*** PROVIDED RECORDS

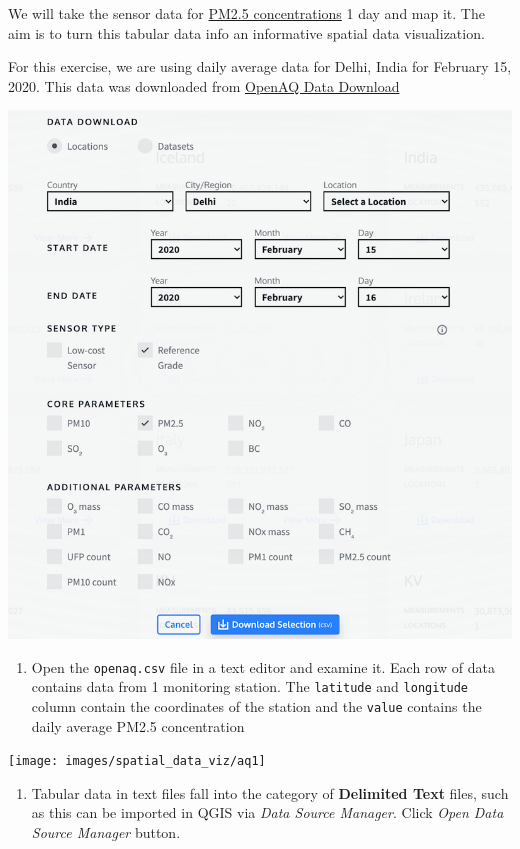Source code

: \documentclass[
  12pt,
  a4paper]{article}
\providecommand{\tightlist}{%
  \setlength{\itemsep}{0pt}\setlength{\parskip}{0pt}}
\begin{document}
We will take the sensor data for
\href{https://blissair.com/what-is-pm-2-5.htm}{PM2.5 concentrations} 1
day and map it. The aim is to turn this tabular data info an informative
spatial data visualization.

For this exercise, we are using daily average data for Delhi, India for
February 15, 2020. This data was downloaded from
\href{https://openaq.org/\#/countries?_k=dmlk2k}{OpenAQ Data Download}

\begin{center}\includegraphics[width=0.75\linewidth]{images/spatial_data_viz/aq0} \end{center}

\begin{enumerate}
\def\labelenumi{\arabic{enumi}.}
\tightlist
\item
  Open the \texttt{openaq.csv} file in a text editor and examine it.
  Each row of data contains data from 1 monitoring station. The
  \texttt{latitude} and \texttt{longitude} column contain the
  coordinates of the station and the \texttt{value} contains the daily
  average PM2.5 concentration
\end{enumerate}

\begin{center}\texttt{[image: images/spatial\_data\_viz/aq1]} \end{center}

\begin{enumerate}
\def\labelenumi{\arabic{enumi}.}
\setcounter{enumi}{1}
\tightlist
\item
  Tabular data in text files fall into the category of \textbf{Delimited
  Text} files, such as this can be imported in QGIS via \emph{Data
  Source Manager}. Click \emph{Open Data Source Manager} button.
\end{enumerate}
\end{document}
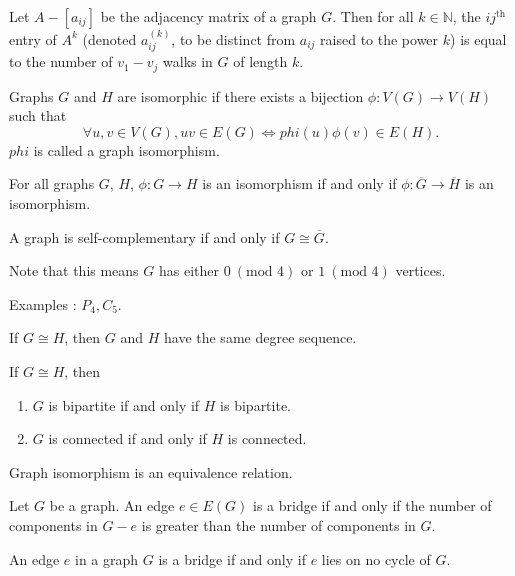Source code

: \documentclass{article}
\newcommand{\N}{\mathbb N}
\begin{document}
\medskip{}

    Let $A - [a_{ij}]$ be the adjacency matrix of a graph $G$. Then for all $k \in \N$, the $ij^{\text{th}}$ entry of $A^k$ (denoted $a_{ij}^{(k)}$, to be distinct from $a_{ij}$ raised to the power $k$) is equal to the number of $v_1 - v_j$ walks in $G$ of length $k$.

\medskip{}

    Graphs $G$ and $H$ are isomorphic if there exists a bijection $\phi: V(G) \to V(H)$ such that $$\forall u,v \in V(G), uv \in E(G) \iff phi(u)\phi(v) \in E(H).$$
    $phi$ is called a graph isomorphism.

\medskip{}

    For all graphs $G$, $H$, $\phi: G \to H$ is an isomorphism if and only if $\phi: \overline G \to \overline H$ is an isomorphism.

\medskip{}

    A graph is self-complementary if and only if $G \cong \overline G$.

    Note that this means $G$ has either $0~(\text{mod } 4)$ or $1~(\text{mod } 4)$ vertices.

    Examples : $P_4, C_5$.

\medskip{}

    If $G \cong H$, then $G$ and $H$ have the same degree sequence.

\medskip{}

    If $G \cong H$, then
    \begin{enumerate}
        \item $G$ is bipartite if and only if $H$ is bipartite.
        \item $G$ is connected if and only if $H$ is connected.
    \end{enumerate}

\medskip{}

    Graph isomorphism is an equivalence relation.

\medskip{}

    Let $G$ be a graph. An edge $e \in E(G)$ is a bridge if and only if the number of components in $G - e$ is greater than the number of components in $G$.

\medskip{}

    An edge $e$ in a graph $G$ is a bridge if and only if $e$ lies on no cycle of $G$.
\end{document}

******

> **WHAT YOU WILL DO**:
Once the pictures are removed, output the entries above exactly as given.

> **THE ANSWER**:
Source code

: \documentclass[
  12pt,
  a4paper]{article}
\providecommand{\tightlist}{%
  \setlength{\itemsep}{0pt}\setlength{\parskip}{0pt}}
\begin{document}
We will take the sensor data for
\href{https://blissair.com/what-is-pm-2-5.htm}{PM2.5 concentrations} 1
day and map it. The aim is to turn this tabular data info an informative
spatial data visualization.

For this exercise, we are using daily average data for Delhi, India for
February 15, 2020. This data was downloaded from
\href{https://openaq.org/\#/countries?_k=dmlk2k}{OpenAQ Data Download}

\begin{center}\includegraphics[width=0.75\linewidth]{images/spatial_data_viz/aq0} \end{center}

\begin{enumerate}
\def\labelenumi{\arabic{enumi}.}
\tightlist
\item
  Open the \texttt{openaq.csv} file in a text editor and examine it.
  Each row of data contains data from 1 monitoring station. The
  \texttt{latitude} and \texttt{longitude} column contain the
  coordinates of the station and the \texttt{value} contains the daily
  average PM2.5 concentration
\end{enumerate}

\begin{center}\texttt{[image: images/spatial\_data\_viz/aq1]} \end{center}

\begin{enumerate}
\def\labelenumi{\arabic{enumi}.}
\setcounter{enumi}{1}
\tightlist
\item
  Tabular data in text files fall into the category of \textbf{Delimited
  Text} files, such as this can be imported in QGIS via \emph{Data
  Source Manager}. Click \emph{Open Data Source Manager} button.
\end{enumerate}
\end{document}
Source code

: \documentclass{article}
\newcommand{\N}{\mathbb N}
\begin{document}
\medskip{}

    Let $A - [a_{ij}]$ be the adjacency matrix of a graph $G$. Then for all $k \in \N$, the $ij^{\text{th}}$ entry of $A^k$ (denoted $a_{ij}^{(k)}$, to be distinct from $a_{ij}$ raised to the power $k$) is equal to the number of $v_1 - v_j$ walks in $G$ of length $k$.

\medskip{}

    Graphs $G$ and $H$ are isomorphic if there exists a bijection $\phi: V(G) \to V(H)$ such that $$\forall u,v \in V(G), uv \in E(G) \iff phi(u)\phi(v) \in E(H).$$
    $phi$ is called a graph isomorphism.

\medskip{}

    For all graphs $G$, $H$, $\phi: G \to H$ is an isomorphism if and only if $\phi: \overline G \to \overline H$ is an isomorphism.

\medskip{}

    A graph is self-complementary if and only if $G \cong \overline G$.

    Note that this means $G$ has either $0~(\text{mod } 4)$ or $1~(\text{mod } 4)$ vertices.

    Examples : $P_4, C_5$.

\medskip{}

    If $G \cong H$, then $G$ and $H$ have the same degree sequence.

\medskip{}

    If $G \cong H$, then
    \begin{enumerate}
        \item $G$ is bipartite if and only if $H$ is bipartite.
        \item $G$ is connected if and only if $H$ is connected.
    \end{enumerate}

\medskip{}

    Graph isomorphism is an equivalence relation.

\medskip{}

    Let $G$ be a graph. An edge $e \in E(G)$ is a bridge if and only if the number of components in $G - e$ is greater than the number of components in $G$.

\medskip{}

    An edge $e$ in a graph $G$ is a bridge if and only if $e$ lies on no cycle of $G$.
\end{document}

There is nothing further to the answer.